Dissosiyatif amnezi ve fügün tedavisinde; ekseriyetle hafıza kaybı çok geçmeden düzelebildiği için sabırlı
davranmak ve bir müddet beklemek ekseriyetle kâfi olabilmektedir. Bireyin gerilim kaynağından uzak emin
ve emniyetli bir ortamda bulunması faydalıdır. Psikoterapinin, psikososyal gerilim etmenlerinin ve hastanın
başa çıkma yollarının belirlenmesi ve uygun yollarla başa çıkma hünerlerinin kazanmasına yardımı
olmaktadır.

Dissosiyatif Kimlik Bozukluğu (Çoğul Kişilik Bozukluğu): İki ya da daha fazla birbirinden farklı kimliğin ya
da kişilik durumunun varlığı (alter kişilik). Bu kimliklerden her birinin kendi içinde epey süreklilik
gösteren etraf ve benlik algısı, alaka kurma ve fikir biçimi vardır.

Bu kimliklerden ya da kişilik durumlarından en az ikisi kişinin davranışlarını vakit zaman denetim
altında fiyat.

Önemli şahsî bilgiler sıradan bir unutkanlıkla açıklanamayacak bir biçimde unutulur.

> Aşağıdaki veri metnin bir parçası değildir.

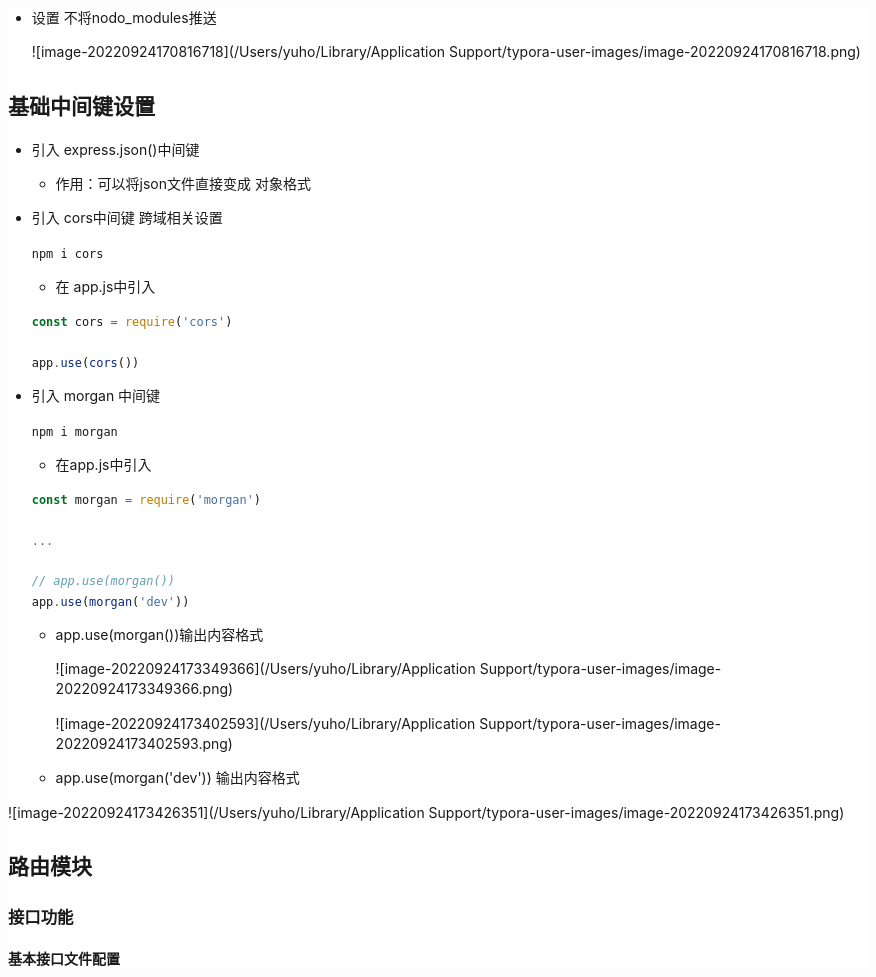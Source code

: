   - 设置 不将nodo_modules推送

    ![image-20220924170816718](/Users/yuho/Library/Application Support/typora-user-images/image-20220924170816718.png)

## 基础中间键设置

- 引入 express.json()中间键 

  - 作用：可以将json文件直接变成 对象格式

- 引入 cors中间键  跨域相关设置

  ```shell
  npm i cors
  ```

  - 在 app.js中引入 

  ```js
  const cors = require('cors')
  
  app.use(cors())
  ```

- 引入 morgan 中间键

  ```shell
  npm i morgan
  ```

  - 在app.js中引入

  ```js
  const morgan = require('morgan')
  
  ...
   
  // app.use(morgan())
  app.use(morgan('dev'))
  ```

  - app.use(morgan())输出内容格式

    ![image-20220924173349366](/Users/yuho/Library/Application Support/typora-user-images/image-20220924173349366.png)

    ![image-20220924173402593](/Users/yuho/Library/Application Support/typora-user-images/image-20220924173402593.png)

  - app.use(morgan('dev')) 输出内容格式

![image-20220924173426351](/Users/yuho/Library/Application Support/typora-user-images/image-20220924173426351.png)

## 路由模块

### 接口功能

#### 基本接口文件配置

Bazı olaylarda belirtiler nedeniyle ilaç kullanılması gerekse bile psikoterapi tercih edilmektedir. Terapi
sürecinde geçmişte yaşanılan travmanınele alınması, kişiliklerin bir ortaya getirilerek bir bütün
oluşturulması ve bütünleşme sonrası ortaya çıkan sorunların tahlili üzerine çalışılır.

Depersonalizasyon Bozukluğu: Kişinin mental süreçlerinden ya da vücudundan ayrıldığı hissinin olduğu
ya da güya bunlara dışarıdan bir gözlemciymiş bakıyor olduğu, daima ya da yineleyen yaşantılarının
olmasıdır.

Depersonalizasyon yaşantısı sırasında gerçeği kıymetlendirme yetisi bozulmaz.

Tedavide depersonalizasyon öteki bir bozukluğa (panik atak, depresif bozukluk, şizofreni vd.) bağlı
olarak ortaya çıkmışsa öncelikle onun tedavi edilmesi gerekmektedir. Altta yatan psikososyal stres
etmenleri ya da ruhsal rahatsızlıklara uygun terapi yolları kullanılabilmektedir.